歴史を繰り返す
か弱い父でもあの背中は大きかった。仕事は作家で、いつも家で本と過ごしていた。でも僕がそばによって遊んでほしいと言えば、本を読んでくれたり、ちょっとした話を聞かせてくれた。
それに家族だけじゃなく、他の人、動物や虫にも優しい。どれほどの傷ついた者が、彼の手から青空に戻ったことか。

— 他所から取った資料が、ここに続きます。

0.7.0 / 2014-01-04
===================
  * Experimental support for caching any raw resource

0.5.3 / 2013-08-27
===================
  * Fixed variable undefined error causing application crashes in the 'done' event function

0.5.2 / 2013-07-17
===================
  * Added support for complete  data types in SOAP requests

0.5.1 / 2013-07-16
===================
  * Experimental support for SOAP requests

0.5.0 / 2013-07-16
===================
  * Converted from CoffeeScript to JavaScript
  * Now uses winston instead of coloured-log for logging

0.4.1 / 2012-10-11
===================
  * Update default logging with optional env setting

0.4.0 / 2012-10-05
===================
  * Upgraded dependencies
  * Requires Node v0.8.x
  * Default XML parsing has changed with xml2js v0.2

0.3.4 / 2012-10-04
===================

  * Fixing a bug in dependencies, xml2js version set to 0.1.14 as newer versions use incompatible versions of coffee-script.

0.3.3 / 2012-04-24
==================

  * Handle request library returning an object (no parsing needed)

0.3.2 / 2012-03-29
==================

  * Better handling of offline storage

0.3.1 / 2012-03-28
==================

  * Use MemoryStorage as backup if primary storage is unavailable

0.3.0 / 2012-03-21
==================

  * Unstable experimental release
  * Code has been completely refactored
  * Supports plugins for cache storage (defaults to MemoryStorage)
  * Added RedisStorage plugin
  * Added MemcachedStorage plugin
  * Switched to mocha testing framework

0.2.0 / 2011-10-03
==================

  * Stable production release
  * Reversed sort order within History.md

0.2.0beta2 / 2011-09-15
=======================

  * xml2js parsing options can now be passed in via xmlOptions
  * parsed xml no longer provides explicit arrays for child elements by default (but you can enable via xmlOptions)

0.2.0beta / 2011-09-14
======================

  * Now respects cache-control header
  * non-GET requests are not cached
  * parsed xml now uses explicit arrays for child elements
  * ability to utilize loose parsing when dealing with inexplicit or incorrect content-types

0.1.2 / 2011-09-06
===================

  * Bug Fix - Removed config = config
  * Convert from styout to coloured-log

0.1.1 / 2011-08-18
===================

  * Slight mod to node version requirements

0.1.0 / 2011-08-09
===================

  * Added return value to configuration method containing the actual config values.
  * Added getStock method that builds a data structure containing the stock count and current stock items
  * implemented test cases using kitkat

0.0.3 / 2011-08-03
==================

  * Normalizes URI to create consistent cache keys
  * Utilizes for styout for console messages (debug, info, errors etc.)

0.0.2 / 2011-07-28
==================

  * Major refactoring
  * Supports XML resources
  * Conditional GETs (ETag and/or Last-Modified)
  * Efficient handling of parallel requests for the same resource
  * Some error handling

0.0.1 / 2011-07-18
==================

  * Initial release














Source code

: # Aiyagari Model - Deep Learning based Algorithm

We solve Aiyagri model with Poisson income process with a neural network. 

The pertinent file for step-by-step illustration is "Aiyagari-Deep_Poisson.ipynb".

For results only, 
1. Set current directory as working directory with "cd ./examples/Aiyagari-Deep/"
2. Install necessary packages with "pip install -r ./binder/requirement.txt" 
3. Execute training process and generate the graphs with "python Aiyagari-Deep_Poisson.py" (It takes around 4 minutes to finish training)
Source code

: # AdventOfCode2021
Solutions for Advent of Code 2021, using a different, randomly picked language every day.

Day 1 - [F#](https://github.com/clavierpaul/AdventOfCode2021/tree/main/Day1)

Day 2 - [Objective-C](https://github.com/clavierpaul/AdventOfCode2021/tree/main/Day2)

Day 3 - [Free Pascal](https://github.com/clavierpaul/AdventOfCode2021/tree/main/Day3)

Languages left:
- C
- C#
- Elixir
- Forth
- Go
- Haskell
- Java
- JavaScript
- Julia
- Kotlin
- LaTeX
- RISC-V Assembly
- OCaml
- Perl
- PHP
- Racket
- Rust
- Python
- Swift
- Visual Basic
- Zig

「いつかは皆死ぬ、パパもママもみんなね。だから互いにもっとも善く生きられるようにするんだ。悲しいまま死んだらイヤだろ?」
その口癖のような言葉も含め、体が弱い分、心がとてもまぶしかった。
だが、父はある日旅に出た。細身に似合わない重装備で、まるで服に着られていた。
「遅くても来年の麦の収穫時期には帰ってくるよ、だから、何があっても誰にでもやさしく笑顔でいるんだぞ」
そして父はかなり軽くなって、約束通り帰ってきた。
でも僕はいまだに守り続けなくてはならない。
僕は大人になった。
「何があってもやさしく笑顔」
今日も口にして思い出す。
父は帰ってくるまでとは言わなかった。もし言われていても、父のようになりたいと守り続けただろう。
街にはあの時と同じ薫りが漂っている。
歴史は繰り返される。これも父がよく言っていた。
では、僕も歴史を繰り返そう。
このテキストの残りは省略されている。